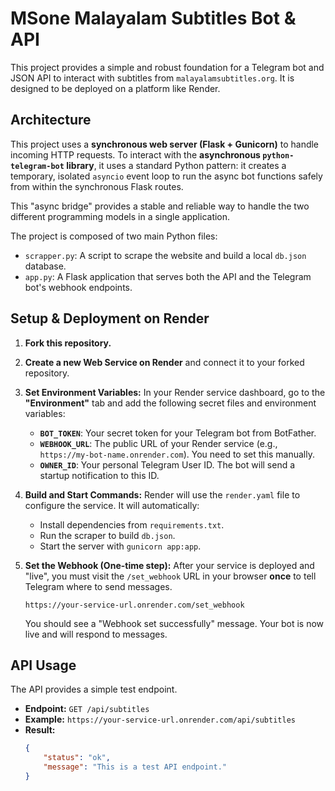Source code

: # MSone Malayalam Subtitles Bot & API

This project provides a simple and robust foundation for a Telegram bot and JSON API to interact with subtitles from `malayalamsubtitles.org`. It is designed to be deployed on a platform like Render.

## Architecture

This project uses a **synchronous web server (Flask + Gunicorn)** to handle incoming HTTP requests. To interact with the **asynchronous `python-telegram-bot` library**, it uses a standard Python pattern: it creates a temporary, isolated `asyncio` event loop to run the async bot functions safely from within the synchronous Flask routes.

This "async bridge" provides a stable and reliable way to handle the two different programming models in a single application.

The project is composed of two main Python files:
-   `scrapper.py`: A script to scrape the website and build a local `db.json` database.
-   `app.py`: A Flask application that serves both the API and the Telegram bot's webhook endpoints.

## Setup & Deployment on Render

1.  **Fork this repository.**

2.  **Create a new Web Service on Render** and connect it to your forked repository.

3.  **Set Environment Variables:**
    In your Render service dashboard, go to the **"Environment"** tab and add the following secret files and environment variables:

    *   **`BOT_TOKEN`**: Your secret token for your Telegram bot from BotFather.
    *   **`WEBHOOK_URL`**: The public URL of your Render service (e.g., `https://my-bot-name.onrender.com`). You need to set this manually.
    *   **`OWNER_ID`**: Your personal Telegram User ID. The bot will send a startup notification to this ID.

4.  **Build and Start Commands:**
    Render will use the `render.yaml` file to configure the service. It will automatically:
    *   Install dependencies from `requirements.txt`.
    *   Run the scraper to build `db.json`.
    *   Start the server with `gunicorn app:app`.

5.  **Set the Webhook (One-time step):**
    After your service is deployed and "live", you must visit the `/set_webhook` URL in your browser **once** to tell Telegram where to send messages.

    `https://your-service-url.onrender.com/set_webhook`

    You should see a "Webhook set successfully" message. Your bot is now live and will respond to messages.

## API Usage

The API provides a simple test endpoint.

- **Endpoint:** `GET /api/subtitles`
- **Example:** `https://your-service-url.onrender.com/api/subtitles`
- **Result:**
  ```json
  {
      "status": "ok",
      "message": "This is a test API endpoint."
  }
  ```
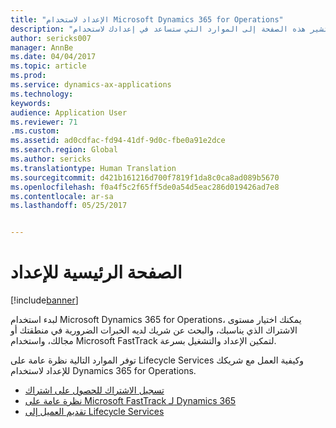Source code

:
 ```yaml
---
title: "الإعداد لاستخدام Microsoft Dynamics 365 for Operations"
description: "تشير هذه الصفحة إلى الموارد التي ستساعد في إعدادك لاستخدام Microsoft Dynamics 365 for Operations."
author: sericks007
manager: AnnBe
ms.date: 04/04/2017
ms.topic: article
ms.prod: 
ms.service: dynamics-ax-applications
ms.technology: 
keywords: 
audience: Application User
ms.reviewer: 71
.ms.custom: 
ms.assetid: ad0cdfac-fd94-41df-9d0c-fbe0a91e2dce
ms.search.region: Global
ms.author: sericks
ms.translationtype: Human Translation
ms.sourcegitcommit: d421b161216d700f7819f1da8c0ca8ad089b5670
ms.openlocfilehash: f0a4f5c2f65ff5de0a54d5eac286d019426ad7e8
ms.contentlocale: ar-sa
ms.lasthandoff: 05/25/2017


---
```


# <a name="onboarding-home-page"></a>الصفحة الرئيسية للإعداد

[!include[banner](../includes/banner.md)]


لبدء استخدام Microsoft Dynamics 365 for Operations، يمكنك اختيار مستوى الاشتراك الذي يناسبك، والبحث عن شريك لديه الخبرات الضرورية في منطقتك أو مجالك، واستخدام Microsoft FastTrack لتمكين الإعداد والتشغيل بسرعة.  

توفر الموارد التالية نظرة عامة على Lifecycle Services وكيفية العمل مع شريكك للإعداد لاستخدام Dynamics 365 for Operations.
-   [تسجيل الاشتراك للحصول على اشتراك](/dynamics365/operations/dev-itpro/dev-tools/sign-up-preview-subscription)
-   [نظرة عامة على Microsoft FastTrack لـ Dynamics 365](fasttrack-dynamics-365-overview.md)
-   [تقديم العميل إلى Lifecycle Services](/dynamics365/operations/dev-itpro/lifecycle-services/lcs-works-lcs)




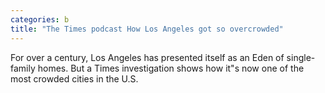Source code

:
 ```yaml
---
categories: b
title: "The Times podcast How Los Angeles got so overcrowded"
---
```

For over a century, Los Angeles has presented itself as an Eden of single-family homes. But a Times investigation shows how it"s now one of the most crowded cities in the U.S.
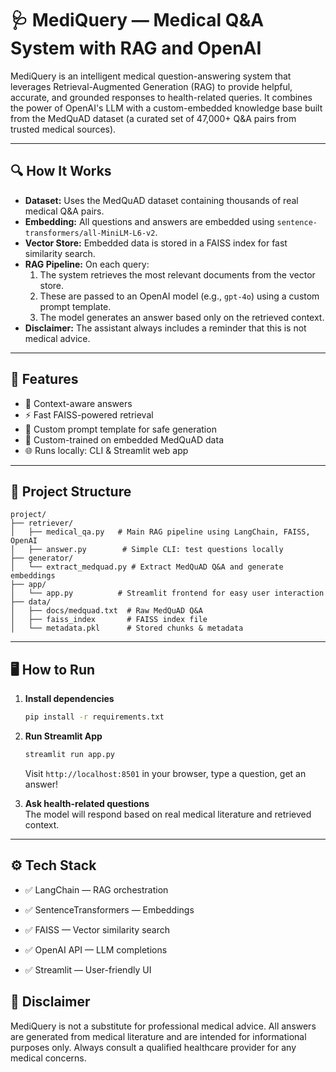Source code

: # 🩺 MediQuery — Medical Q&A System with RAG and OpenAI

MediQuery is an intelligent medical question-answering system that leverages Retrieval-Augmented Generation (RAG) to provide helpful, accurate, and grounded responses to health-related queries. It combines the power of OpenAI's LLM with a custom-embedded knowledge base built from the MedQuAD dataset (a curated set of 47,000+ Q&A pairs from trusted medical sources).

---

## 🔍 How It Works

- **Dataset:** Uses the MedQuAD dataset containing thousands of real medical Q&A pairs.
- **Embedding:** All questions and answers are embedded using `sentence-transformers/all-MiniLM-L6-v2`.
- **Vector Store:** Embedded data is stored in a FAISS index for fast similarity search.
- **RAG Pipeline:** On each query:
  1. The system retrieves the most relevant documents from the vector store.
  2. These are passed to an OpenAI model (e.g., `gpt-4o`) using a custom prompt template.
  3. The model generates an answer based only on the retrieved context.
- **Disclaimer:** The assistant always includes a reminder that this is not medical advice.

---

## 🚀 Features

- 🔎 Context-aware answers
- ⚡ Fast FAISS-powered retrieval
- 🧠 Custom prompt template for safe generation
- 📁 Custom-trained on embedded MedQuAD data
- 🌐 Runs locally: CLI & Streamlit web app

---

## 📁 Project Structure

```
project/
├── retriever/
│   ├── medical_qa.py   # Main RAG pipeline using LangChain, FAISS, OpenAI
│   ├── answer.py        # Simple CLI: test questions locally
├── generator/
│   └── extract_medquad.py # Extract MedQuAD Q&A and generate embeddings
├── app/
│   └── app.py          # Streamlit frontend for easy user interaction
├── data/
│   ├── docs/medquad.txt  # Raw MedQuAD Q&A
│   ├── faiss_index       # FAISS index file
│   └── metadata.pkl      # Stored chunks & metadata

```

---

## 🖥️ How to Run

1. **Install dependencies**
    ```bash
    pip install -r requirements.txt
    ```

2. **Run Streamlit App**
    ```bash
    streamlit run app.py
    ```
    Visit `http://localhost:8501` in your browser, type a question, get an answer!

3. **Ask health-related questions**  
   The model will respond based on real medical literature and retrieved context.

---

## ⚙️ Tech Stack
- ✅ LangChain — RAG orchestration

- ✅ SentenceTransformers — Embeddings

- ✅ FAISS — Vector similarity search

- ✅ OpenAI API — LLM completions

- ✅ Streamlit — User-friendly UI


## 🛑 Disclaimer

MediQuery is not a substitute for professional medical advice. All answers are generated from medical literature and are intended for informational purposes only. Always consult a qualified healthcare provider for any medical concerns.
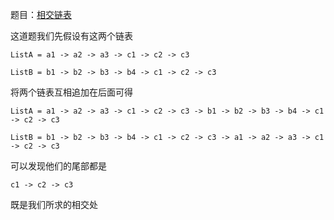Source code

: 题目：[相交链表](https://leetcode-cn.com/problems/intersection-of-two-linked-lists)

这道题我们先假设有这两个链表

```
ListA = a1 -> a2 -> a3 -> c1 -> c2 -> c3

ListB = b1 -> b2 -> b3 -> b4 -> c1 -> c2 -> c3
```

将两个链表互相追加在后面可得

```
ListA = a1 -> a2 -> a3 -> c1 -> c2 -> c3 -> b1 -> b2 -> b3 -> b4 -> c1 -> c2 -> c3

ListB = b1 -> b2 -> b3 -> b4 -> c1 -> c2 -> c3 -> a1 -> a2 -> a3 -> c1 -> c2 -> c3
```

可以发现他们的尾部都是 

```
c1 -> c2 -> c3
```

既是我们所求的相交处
^^^^
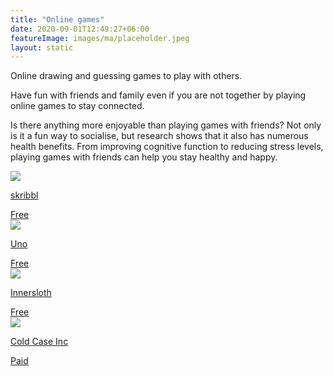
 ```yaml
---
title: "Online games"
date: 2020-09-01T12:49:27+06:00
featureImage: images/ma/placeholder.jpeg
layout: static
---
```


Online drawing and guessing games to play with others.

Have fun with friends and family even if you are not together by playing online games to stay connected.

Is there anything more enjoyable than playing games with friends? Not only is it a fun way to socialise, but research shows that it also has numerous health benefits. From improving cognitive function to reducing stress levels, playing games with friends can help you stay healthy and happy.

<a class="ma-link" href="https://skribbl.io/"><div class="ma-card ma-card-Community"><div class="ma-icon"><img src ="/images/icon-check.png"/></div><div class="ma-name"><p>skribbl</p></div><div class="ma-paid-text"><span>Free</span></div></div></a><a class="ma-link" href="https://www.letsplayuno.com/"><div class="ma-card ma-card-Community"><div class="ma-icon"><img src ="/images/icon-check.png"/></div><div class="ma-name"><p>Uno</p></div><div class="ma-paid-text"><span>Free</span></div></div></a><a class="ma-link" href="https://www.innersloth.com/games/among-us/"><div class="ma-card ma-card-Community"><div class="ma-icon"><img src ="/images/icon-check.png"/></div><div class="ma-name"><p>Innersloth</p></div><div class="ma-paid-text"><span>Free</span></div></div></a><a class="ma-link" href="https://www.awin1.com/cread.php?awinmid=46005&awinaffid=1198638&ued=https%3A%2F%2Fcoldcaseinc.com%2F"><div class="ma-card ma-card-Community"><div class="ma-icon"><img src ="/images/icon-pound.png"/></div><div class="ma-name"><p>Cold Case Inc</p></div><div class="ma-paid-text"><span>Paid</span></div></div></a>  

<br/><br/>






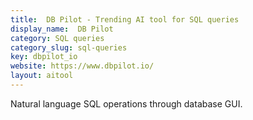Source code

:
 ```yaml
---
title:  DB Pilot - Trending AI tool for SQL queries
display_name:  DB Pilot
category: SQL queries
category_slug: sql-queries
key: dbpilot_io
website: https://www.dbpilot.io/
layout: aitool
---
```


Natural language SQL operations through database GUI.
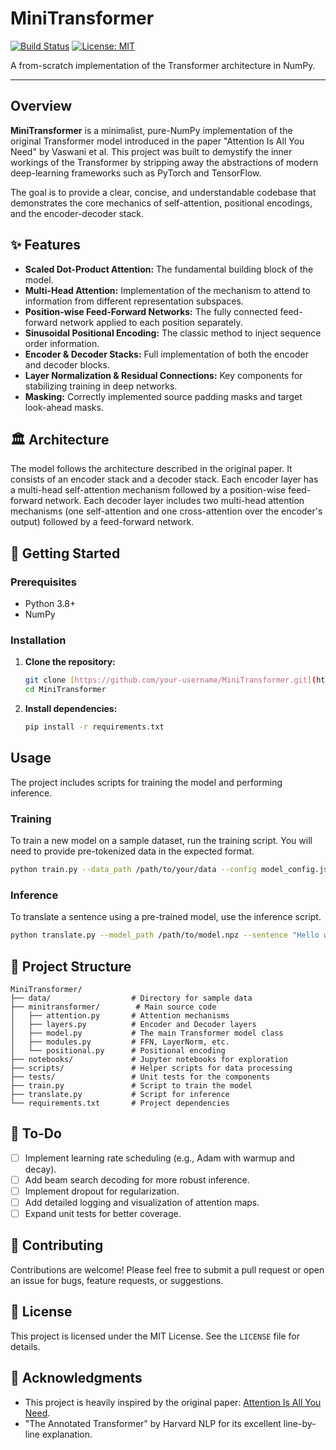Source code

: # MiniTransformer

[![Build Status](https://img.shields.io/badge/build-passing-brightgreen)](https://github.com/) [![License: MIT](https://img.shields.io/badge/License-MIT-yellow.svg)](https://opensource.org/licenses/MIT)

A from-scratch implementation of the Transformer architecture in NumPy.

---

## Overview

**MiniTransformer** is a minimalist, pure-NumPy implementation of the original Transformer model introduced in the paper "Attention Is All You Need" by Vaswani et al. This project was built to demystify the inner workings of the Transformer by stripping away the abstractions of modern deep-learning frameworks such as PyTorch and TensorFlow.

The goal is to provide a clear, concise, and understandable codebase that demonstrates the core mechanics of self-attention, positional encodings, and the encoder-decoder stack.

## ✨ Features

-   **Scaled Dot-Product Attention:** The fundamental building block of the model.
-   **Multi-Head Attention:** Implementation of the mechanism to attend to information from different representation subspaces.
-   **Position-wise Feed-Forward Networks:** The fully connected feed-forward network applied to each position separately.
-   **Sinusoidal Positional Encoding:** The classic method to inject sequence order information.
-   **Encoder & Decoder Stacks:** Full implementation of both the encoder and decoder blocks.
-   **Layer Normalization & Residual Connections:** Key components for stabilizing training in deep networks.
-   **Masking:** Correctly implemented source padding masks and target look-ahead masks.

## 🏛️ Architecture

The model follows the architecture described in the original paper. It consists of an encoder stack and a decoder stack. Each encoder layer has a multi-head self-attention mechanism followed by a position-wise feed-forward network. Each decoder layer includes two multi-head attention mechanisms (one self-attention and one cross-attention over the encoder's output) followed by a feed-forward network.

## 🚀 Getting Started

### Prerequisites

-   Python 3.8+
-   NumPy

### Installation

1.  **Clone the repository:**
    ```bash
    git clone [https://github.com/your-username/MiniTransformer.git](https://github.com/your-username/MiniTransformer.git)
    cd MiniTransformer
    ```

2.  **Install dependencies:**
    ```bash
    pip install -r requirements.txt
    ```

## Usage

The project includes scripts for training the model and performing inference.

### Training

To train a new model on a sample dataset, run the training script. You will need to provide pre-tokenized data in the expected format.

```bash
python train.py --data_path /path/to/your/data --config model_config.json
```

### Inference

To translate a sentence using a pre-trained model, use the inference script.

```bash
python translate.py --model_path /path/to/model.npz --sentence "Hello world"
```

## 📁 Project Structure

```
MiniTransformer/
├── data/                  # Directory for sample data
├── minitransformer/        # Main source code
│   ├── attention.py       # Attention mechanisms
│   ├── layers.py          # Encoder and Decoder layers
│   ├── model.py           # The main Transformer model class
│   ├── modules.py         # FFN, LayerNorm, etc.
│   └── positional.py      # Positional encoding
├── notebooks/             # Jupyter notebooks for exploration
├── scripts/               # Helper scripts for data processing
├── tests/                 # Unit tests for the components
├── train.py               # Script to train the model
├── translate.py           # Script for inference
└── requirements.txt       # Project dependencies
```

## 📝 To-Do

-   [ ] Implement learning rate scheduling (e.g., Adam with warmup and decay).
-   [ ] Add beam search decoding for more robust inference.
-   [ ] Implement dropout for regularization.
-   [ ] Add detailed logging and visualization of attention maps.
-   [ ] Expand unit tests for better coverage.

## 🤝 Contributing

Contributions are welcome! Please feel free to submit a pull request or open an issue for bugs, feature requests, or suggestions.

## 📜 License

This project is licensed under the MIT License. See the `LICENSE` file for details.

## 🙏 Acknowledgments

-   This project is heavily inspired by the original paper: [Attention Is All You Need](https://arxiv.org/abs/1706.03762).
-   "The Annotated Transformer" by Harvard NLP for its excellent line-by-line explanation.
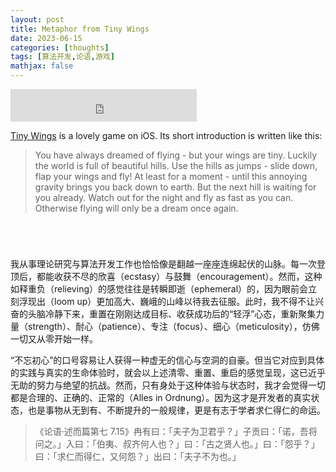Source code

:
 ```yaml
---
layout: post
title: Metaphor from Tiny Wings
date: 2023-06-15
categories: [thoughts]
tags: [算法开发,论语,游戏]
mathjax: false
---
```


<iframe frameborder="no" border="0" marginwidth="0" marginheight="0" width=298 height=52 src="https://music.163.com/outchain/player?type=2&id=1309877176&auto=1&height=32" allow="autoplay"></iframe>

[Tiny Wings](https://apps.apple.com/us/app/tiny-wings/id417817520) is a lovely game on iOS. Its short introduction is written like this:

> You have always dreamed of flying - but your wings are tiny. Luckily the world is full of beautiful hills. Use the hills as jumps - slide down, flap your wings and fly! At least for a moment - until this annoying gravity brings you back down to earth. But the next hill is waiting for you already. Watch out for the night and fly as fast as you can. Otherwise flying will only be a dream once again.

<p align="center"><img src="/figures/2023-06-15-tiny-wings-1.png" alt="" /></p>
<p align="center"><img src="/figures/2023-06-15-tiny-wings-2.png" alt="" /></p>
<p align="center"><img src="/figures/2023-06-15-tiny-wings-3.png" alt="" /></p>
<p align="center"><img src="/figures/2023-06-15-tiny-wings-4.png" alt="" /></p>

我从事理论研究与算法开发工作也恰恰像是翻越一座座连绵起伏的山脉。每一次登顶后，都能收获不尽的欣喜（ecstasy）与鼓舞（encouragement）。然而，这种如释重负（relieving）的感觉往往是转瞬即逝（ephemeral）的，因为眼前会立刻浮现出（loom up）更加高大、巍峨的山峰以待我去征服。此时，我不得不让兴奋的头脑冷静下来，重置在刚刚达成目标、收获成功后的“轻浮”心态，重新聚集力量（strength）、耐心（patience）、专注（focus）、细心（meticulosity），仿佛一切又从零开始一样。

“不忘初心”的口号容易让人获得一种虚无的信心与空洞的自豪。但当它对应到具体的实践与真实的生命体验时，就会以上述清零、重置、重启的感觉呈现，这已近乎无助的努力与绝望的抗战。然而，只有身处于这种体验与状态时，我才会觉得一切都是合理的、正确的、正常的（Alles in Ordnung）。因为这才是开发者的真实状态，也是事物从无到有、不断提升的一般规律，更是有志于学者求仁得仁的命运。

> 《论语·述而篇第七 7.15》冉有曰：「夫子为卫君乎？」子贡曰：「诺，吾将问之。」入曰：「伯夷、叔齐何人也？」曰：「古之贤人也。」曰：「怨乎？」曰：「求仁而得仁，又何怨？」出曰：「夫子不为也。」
^^^^
*Activity*
The answer must be the part of the records that opens with the line containing "After your service" and closes with the line containing "[تقديم العميل إلى", reproduced exactly, with no pictures.

*Response area*
    After your service is deployed and "live", you must visit the `/set_webhook` URL in your browser **once** to tell Telegram where to send messages.

    `https://your-service-url.onrender.com/set_webhook`

    You should see a "Webhook set successfully" message. Your bot is now live and will respond to messages.

## API Usage

The API provides a simple test endpoint.

- **Endpoint:** `GET /api/subtitles`
- **Example:** `https://your-service-url.onrender.com/api/subtitles`
- **Result:**
  ```json
  {
      "status": "ok",
      "message": "This is a test API endpoint."
  }
  ```
Source code

:
 ```yaml
---
title: "الإعداد لاستخدام Microsoft Dynamics 365 for Operations"
description: "تشير هذه الصفحة إلى الموارد التي ستساعد في إعدادك لاستخدام Microsoft Dynamics 365 for Operations."
author: sericks007
manager: AnnBe
ms.date: 04/04/2017
ms.topic: article
ms.prod: 
ms.service: dynamics-ax-applications
ms.technology: 
keywords: 
audience: Application User
ms.reviewer: 71
.ms.custom: 
ms.assetid: ad0cdfac-fd94-41df-9d0c-fbe0a91e2dce
ms.search.region: Global
ms.author: sericks
ms.translationtype: Human Translation
ms.sourcegitcommit: d421b161216d700f7819f1da8c0ca8ad089b5670
ms.openlocfilehash: f0a4f5c2f65ff5de0a54d5eac286d019426ad7e8
ms.contentlocale: ar-sa
ms.lasthandoff: 05/25/2017


---
```


# <a name="onboarding-home-page"></a>الصفحة الرئيسية للإعداد

[!include[banner](../includes/banner.md)]


لبدء استخدام Microsoft Dynamics 365 for Operations، يمكنك اختيار مستوى الاشتراك الذي يناسبك، والبحث عن شريك لديه الخبرات الضرورية في منطقتك أو مجالك، واستخدام Microsoft FastTrack لتمكين الإعداد والتشغيل بسرعة.  

توفر الموارد التالية نظرة عامة على Lifecycle Services وكيفية العمل مع شريكك للإعداد لاستخدام Dynamics 365 for Operations.
-   [تسجيل الاشتراك للحصول على اشتراك](/dynamics365/operations/dev-itpro/dev-tools/sign-up-preview-subscription)
-   [نظرة عامة على Microsoft FastTrack لـ Dynamics 365](fasttrack-dynamics-365-overview.md)
-   [تقديم العميل إلى Lifecycle Services](/dynamics365/operations/dev-itpro/lifecycle-services/lcs-works-lcs)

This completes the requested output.